I previously wrote that Microsoft should offer up Windows Starter Edition as a free product.  Stephen Broadwell writes that he thinks Microsoft could morph Starter Edition into an Ad-supported version of Windows (towards the end of the post).  If this could lower the cost of computing so that more folks can realize the benefits, then this would be a good thing.
 
Microsoft could extend this even further.  In their press release today, Microsoft writes that they are going to start allowing OEM’s to install 60-day trials of Office on PCs, and then the OEM still gets to be part of the transaction if the user decides to purchase a full license.  They could extend the ad-supported model to include a free/ad-supported version of office as well: 2007 Office Starter Edition.  Then they can let the OEM’s get a cut of either the ad revenues, or the price the consumers pay to upgrade to a full version.
 
In the earlier referenced blog post, Stephen wrote:
“Imagine booting up Windows Starter Edition and seeing a list of 10 commercials.  You have to click on at least one to continue.  Every so often the system downloads an updated set of commercials from the Internet.” 

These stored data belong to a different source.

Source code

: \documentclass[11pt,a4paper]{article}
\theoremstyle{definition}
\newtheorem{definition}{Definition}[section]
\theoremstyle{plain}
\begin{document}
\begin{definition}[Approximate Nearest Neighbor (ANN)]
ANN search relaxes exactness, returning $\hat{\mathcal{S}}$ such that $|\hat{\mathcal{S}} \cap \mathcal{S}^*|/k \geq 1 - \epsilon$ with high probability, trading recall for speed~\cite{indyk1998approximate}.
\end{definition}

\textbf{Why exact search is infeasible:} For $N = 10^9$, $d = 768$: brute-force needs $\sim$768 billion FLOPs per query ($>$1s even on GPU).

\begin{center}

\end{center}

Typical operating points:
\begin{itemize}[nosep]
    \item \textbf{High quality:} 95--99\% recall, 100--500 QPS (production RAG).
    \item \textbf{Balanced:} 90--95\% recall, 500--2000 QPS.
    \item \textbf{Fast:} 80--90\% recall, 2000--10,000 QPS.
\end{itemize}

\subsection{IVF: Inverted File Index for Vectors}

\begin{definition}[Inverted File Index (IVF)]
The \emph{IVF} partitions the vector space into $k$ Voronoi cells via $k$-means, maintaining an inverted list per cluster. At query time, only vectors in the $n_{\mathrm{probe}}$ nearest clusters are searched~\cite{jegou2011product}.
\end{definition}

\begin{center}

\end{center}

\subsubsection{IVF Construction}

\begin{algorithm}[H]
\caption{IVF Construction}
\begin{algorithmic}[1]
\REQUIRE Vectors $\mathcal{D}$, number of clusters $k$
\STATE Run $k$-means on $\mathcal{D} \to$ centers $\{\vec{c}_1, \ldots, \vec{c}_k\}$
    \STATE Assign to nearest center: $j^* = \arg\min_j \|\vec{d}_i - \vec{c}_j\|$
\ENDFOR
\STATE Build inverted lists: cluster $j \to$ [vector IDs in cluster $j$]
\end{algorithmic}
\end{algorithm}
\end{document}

I’m not a big fan of the interruption ad model, and would rather see relevant contextual ads using up some screen real-estate.  Microsoft could even build a platform for displaying ads, and provide an API for application programmers to provide context, and then serve up ads from Adcenter (https://adcenter.msn.com/).  Adoption can be driven through revenue sharing.  Perhaps Microsoft could even share the revenue with the consumer if they are willing to provide a detailed profile to allow more directly targeted advertising.